Collecting Chocolates

Collecting Chocolates

What is this problem about?

In the Collecting Chocolates interview question, you are given an array of chocolate costs where each index represents a different type. You can perform two actions:

1. Collect chocolates of any types at their current costs.
2. Rotate the array (at a fixed cost x) so that the chocolate at index i now has the cost of the chocolate previously at (i-1) % n. You must find the minimum total cost to have collected all types of chocolates at least once.

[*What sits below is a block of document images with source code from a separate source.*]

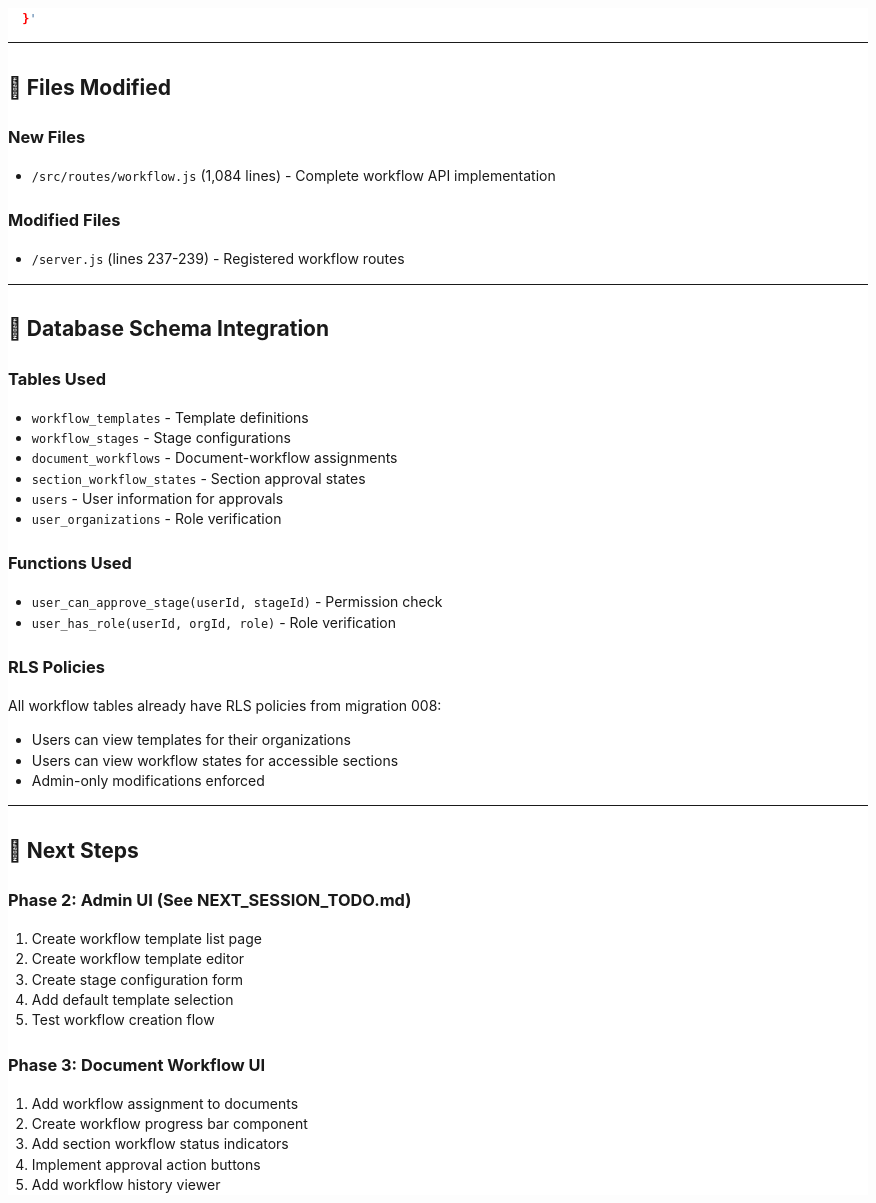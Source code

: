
 ```bash
  }'
```

---

## 📁 Files Modified

### New Files
- `/src/routes/workflow.js` (1,084 lines) - Complete workflow API implementation

### Modified Files
- `/server.js` (lines 237-239) - Registered workflow routes

---

## 🔗 Database Schema Integration

### Tables Used
- `workflow_templates` - Template definitions
- `workflow_stages` - Stage configurations
- `document_workflows` - Document-workflow assignments
- `section_workflow_states` - Section approval states
- `users` - User information for approvals
- `user_organizations` - Role verification

### Functions Used
- `user_can_approve_stage(userId, stageId)` - Permission check
- `user_has_role(userId, orgId, role)` - Role verification

### RLS Policies
All workflow tables already have RLS policies from migration 008:
- Users can view templates for their organizations
- Users can view workflow states for accessible sections
- Admin-only modifications enforced

---

## 🚀 Next Steps

### Phase 2: Admin UI (See NEXT_SESSION_TODO.md)
1. Create workflow template list page
2. Create workflow template editor
3. Create stage configuration form
4. Add default template selection
5. Test workflow creation flow

### Phase 3: Document Workflow UI
1. Add workflow assignment to documents
2. Create workflow progress bar component
3. Add section workflow status indicators
4. Implement approval action buttons
5. Add workflow history viewer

Why is this asked in interviews?

Amazon asks this Array interview pattern to test optimization and search space reduction. It seems like it could be a complex dynamic programming problem, but it can be solved by realizing that the number of possible rotations is limited (at most n-1 rotations). It tests if you can identify that a brute-force check of all rotation counts is actually efficient enough.

Algorithmic pattern used

The pattern is Brute Force on Rotations combined with Dynamic Minimum Tracking:

• There are only n possible rotation counts (from 0 to n-1).
• For each rotation count k, the cost of chocolate i is the minimum cost it has seen across all rotations from 0 to k.
• Total cost for k rotations = (k * x) + sum(min_cost_for_each_type).
• The answer is the minimum total cost across all k.

Example explanation

Costs: [20, 1, 15], Rotation cost x: 5

1. k=0 rotations: Total = 0 + (20 + 1 + 15) = 36.
2. k=1 rotations:
   • Type 0 can cost 20 or 15 (after 1 rotation). Min = 15.
   • Type 1 can cost 1 or 20. Min = 1.
   • Type 2 can cost 15 or 1. Min = 1.
   • Total = 5 + (15 + 1 + 1) = 22.
3. k=2 rotations:
   • Type 0 min: min(20, 15, 1) = 1.
   • Type 1 min: min(1, 20, 15) = 1.
   • Type 2 min: min(15, 1, 20) = 1.
   • Total = 10 + (1 + 1 + 1) = 13. Result: 13.

Common mistakes candidates make

• Over-rotation: Thinking you might need more than n-1 rotations.
• Greedy rotation: Trying to decide whether to rotate based on immediate cost gain instead of checking all possible rotation counts.
• Complexity: Not using an auxiliary array to keep track of the minimum cost for each type as you increment rotations, leading to an O(N^3) solution instead of O(N^2).

Interview preparation tip

Always check the constraints. If n is small (e.g., 1000 or 2000), an O(N^2) solution is perfectly acceptable and often expected over a complex DP approach.